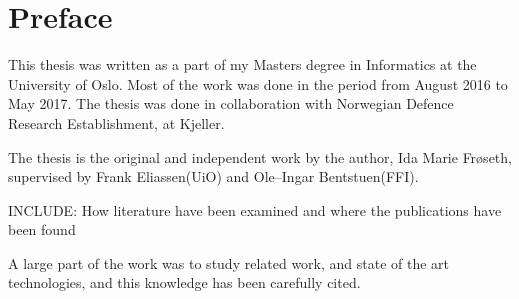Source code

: \chapter*{Preface}                    %
This thesis was written as a part of my Masters degree in Informatics at the University of Oslo. Most of the work was done in the period from August 2016 to May 2017. The thesis was done in collaboration with Norwegian Defence Research Establishment, at Kjeller. 



The thesis is the original and independent work by the author, Ida Marie Fr{\o}seth, supervised by Frank Eliassen(UiO) and Ole--Ingar Bentstuen(FFI). %

INCLUDE: How literature have been examined and where the publications have been found

A large part of the work was to study related work, and state of the art technologies, and this knowledge has been carefully cited.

(Goal of the exercise)
List every line in the records above that contains the word "part".

(Response to this task)
This thesis was written as a part of my Masters degree in Informatics at the University of Oslo. Most of the work was done in the period from August 2016 to May 2017. The thesis was done in collaboration with Norwegian Defence Research Establishment, at Kjeller. 
A large part of the work was to study related work, and state of the art technologies, and this knowledge has been carefully cited.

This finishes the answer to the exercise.